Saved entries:
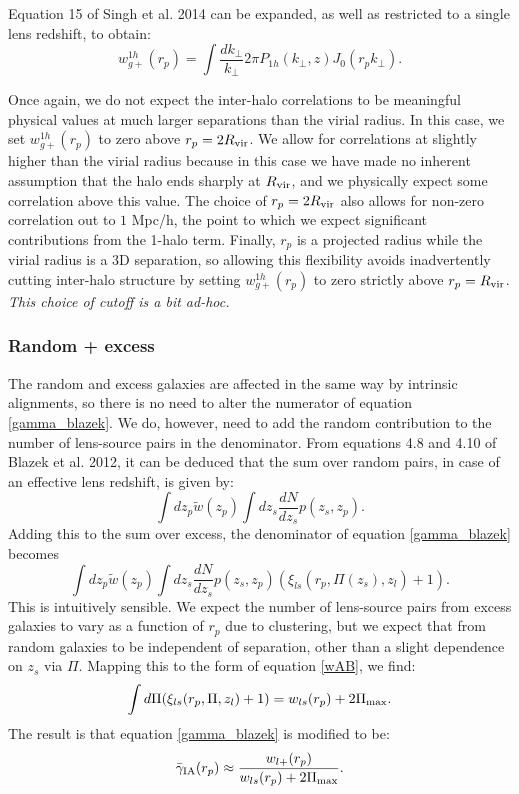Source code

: \documentclass[onecolumn,amsmath,aps,fleqn, superscriptaddress]{revtex4}
\begin{document}
Equation 15 of Singh et al. 2014 can be expanded, as well as restricted to a single lens redshift, to obtain:
\begin{equation}
w_{g+}^{1h}(r_p) = \int \frac{dk_\perp}{k_\perp}{2\pi} P_{1h}(k_\perp,z) J_0(r_p k_\perp).
\label{wg1h}
\end{equation}

Once again, we do not expect the inter-halo correlations to be meaningful physical values at much larger separations than the virial radius. In this case, we set $w_{g+}^{1h}(r_p)$ to zero above $r_p = 2 R_{\rm vir}$. We allow for correlations at slightly higher than the virial radius because in this case we have made no inherent assumption that the halo ends sharply at $R_{\rm vir}$, and we physically expect some correlation above this value. The choice of $r_p = 2 R_{\rm vir}$ also allows for non-zero correlation out to $1$ Mpc/h, the point to which we expect significant contributions from the 1-halo term. Finally, $r_p$ is a projected radius while the virial radius is a 3D separation, so allowing this flexibility avoids inadvertently cutting inter-halo structure by setting $w_{g+}^{1h}(r_p)$ to zero strictly above $r_p = R_{\rm vir}$. {\it This choice of cutoff is a bit ad-hoc.}

\subsubsection*{Random + excess}
The random and excess galaxies are affected in the same way by intrinsic alignments, so there is no need to alter the numerator of equation \ref{gamma_blazek}.
 We do, however, need to add the random contribution to the number of lens-source pairs in the denominator. From equations 4.8 and 4.10 of Blazek et al. 2012, it can be deduced that the sum over random pairs, in case of an effective lens redshift, is given by:
\begin{equation}
\int dz_p \tilde{w}(z_p) \int dz_s \frac{dN}{dz_s} p(z_s, z_p).
\end{equation}
Adding this to the sum over excess, the denominator of equation \ref{gamma_blazek} becomes
\begin{equation}
\int dz_p \tilde{w}(z_p) \int dz_s \frac{dN}{dz_s} p(z_s, z_p) \left(\xi_{ls}(r_p, \Pi(z_s), z_l) + 1\right).
\label{denom_rand}
\end{equation}
This is intuitively sensible. We expect the number of lens-source pairs from excess galaxies to vary as a function of $r_p$ due to clustering, but we expect that from random galaxies to be independent of separation, other than a slight dependence on $z_s$ via $\Pi$. Mapping this to the form of equation \ref{wAB}, we find:
\begin{equation}
\int d\Pi (\xi_{ls}(r_p, \Pi, z_l) + 1) = w_{ls}(r_p) + 2\Pi_{\rm max}.
\label{wl}
\end{equation}
The result is that equation \ref{gamma_blazek} is modified to be:
\begin{equation}
\bar{\gamma}_{\rm IA}(r_p) \approx \frac{w_{l+}(r_p)}{w_{ls}(r_p) + 2 \Pi_{\rm max}}.
\label{gamma_blazek_randoms}
\end{equation} 
\end{document}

YOUR TASK:
Count every line of the entries that includes "frac", and say the number alone.

RESPONSE AREA:
4